Death in the Afternoon

By March 30, 2009 Insights

Sunday I went to my first bullfight. There is a bullring that is about a 10 minute walk from the house – I find it a bit ironic that it’s just up the street from the dance studio where I’m learning to tango (though not learning the Pasodoble).

A bullfight is a cruel spectacle. No one can deny that when death is the objective. I found it fascinating, horrible and beautiful. It’s a complex experience. It’s certainly an art and not a sport (even though a torero or banderillero risks death or injury, I’d argue that it’s not really a “competition” between the bull and the man). Hemingway said that “bullfighting is the only art in which the artist is in danger of death and in which the degree of brilliance in the performance is left to the fighter’s honor.”

The arena was pristine when we arrived – we were among the first there. Gradually gringos and Mexicans (more gringos than Mexicans) filled about a third of the cement seating. Vendors sold cervezas and a brass band up in the shade played traditional music, just a bit off key. Compared to bullfights I have heard about in Spain, this was probably more on the scale of community theater than Broadway.

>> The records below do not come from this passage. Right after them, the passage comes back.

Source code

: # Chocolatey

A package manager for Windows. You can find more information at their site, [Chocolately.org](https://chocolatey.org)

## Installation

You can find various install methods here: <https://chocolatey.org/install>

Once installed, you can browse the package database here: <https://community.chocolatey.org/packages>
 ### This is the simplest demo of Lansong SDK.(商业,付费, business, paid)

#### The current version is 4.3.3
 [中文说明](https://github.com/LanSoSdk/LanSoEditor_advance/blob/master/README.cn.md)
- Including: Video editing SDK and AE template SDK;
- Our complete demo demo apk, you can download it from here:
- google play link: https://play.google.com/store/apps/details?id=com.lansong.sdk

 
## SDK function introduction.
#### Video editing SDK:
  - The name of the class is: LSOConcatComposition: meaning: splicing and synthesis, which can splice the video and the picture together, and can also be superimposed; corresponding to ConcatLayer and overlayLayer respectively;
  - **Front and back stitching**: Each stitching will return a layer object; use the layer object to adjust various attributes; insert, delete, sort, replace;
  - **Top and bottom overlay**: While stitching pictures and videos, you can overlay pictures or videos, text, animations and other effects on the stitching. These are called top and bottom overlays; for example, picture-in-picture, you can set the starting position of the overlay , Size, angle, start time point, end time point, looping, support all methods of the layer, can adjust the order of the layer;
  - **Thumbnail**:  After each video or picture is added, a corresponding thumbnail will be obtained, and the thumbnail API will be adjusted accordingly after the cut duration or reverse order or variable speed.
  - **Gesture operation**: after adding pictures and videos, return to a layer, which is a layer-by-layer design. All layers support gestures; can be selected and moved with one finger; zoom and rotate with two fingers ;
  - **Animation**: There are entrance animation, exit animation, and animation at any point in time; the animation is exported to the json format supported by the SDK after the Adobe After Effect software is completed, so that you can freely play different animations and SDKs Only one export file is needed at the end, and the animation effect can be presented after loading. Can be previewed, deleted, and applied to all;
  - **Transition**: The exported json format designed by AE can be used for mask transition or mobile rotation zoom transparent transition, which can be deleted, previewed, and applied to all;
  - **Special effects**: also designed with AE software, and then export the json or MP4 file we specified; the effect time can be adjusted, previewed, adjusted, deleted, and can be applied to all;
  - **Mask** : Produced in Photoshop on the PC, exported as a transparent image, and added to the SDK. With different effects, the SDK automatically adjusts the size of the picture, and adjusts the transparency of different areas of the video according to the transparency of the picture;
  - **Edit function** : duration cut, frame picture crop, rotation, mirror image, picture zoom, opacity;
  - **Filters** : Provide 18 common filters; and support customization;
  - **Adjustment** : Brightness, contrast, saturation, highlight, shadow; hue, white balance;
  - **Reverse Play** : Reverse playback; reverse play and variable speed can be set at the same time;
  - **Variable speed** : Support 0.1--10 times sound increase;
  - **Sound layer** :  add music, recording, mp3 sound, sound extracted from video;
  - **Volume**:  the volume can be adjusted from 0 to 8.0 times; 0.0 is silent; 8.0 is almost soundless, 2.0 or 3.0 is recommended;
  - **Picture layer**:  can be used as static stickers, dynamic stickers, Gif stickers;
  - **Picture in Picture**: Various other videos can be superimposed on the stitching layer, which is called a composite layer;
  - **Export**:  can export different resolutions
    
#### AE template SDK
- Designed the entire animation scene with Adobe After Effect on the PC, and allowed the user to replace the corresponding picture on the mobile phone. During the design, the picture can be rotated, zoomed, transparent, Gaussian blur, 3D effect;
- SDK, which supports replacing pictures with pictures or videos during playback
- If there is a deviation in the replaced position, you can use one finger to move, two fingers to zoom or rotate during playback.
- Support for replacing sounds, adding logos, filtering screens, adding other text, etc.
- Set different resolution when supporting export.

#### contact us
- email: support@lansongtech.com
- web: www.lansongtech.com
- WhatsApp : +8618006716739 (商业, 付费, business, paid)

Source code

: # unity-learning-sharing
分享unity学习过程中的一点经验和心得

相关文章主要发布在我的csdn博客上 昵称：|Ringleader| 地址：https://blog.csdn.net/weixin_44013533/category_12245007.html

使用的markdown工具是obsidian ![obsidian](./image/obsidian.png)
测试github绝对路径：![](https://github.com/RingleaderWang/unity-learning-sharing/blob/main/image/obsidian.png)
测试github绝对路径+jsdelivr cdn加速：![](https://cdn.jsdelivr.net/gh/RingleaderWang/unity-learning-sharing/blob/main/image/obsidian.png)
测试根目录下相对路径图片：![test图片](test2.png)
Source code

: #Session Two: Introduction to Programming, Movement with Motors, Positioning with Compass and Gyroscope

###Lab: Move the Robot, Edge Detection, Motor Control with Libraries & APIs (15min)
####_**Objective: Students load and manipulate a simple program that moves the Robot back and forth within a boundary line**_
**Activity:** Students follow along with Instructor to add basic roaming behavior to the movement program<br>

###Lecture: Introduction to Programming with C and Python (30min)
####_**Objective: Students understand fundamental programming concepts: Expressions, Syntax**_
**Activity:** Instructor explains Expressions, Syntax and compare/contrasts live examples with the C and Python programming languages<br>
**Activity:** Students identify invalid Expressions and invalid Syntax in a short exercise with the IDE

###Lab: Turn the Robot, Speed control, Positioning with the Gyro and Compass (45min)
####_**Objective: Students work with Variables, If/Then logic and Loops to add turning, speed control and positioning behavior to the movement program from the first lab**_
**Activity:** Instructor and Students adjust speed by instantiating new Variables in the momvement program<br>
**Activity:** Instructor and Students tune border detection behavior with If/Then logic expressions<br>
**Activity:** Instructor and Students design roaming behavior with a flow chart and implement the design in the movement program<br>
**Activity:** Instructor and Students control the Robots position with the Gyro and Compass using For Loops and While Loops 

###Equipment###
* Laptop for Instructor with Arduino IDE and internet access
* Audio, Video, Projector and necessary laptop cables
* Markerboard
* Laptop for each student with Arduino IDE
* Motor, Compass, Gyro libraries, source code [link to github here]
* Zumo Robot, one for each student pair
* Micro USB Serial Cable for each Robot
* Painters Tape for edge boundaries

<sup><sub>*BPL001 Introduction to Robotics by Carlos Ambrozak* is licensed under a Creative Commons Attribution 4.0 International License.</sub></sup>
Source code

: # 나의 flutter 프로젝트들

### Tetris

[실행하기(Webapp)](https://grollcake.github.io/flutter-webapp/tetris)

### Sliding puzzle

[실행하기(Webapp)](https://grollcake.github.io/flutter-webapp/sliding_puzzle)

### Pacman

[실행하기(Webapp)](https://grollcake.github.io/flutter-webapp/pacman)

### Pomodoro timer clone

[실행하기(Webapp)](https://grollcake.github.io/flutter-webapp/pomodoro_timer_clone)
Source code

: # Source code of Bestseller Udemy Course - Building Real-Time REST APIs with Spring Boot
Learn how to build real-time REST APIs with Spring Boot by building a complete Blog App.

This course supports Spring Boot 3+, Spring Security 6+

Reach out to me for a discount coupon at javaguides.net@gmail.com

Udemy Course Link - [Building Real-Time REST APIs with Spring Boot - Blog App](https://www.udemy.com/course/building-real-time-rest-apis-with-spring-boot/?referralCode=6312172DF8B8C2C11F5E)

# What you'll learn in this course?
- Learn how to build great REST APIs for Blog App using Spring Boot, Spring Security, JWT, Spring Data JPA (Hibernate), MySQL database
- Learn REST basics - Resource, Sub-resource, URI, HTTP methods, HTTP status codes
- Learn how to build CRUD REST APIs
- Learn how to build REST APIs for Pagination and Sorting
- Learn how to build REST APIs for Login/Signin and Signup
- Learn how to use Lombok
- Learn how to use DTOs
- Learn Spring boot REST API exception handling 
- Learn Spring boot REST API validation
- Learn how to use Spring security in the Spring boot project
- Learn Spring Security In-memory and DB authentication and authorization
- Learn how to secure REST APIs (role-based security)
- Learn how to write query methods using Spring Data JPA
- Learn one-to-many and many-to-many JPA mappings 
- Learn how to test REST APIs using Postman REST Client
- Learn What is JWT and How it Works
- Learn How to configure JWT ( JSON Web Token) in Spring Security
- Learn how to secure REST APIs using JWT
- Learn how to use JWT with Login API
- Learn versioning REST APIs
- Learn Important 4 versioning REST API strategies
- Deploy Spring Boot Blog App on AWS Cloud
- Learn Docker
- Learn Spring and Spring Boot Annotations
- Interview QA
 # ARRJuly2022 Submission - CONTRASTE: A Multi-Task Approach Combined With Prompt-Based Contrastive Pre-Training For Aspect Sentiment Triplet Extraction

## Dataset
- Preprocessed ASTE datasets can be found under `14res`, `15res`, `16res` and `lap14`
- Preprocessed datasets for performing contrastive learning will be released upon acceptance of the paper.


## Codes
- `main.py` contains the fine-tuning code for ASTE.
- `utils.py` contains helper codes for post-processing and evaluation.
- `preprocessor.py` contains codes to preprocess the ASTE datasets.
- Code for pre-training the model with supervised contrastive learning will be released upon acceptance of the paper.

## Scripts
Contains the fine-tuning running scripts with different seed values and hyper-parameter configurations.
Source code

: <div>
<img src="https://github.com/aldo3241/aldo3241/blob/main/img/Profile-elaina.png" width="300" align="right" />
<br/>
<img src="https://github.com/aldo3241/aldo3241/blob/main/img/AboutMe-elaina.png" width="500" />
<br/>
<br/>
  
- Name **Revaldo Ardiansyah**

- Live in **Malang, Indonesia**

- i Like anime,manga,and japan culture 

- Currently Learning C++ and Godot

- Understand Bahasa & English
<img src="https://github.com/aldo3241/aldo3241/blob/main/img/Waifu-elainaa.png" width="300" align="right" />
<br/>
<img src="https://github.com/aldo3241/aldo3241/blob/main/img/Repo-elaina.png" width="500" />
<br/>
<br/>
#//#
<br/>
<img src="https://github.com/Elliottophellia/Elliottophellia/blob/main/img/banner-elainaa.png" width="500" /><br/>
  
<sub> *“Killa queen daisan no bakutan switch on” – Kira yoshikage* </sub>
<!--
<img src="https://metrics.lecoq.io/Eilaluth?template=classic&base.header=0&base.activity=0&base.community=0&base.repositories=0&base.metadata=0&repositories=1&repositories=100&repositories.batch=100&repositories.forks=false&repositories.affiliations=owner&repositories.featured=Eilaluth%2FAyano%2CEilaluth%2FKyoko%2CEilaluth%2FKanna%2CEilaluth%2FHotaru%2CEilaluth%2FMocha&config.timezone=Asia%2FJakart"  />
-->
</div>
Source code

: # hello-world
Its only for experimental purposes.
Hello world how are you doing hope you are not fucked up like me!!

Four toreros performed with various levels of skill, and the small young bulls did the best they could though all but the last looked worn out from the start. The first two toreros were respectable though not particularly remarkable (to my untrained eye of course). The third torero was a young novillero, perhaps 16, whom I might guess will not survive a career in bullfighting without serious injury. He spent much of the fight running from the bull and being coached from the sidelines. He was handsome though and posed with bravado.

The last to perform was young Emilio – only 12 but with a brave talent. His was by far the best fight, and his bull the most honorable. He stood quite still as his veronicas (sweeps of the cape) led the bull just inches past him. At one point he knelt in front of the bull, in respect.

Toward the end of a fight (it’s not really a fight, more of a dance), the matador exchanges his sword for a much longer sharper one – the killing sword. After a few more passes with the bull they both stand facing one and other. The bull is tired and his head is bowed from the banderillas which hang bloody from his shoulders. The matador points his sword high and rushes the bull attempting to thrust it between the bull’s shoulder blades for the kill. Unfortunately this isn’t always done well and the bull is not brought down quickly; it suffers and must be killed by the banderilleros with a dagger to the base of the neck. Young Emilio thrust his sword perfectly down to the hilt and his bull, poor honorable Don Felipe, died quickly.

The crowd gave him a standing ovation and he was awarded both of the bull’s ears (the previous matadors only gained one, though I’m really not yet sure what significance this has).

While I turned my head away many times yesterday afternoon, I’ll definitely seek out other bullfights, not only to watch but to try to understand.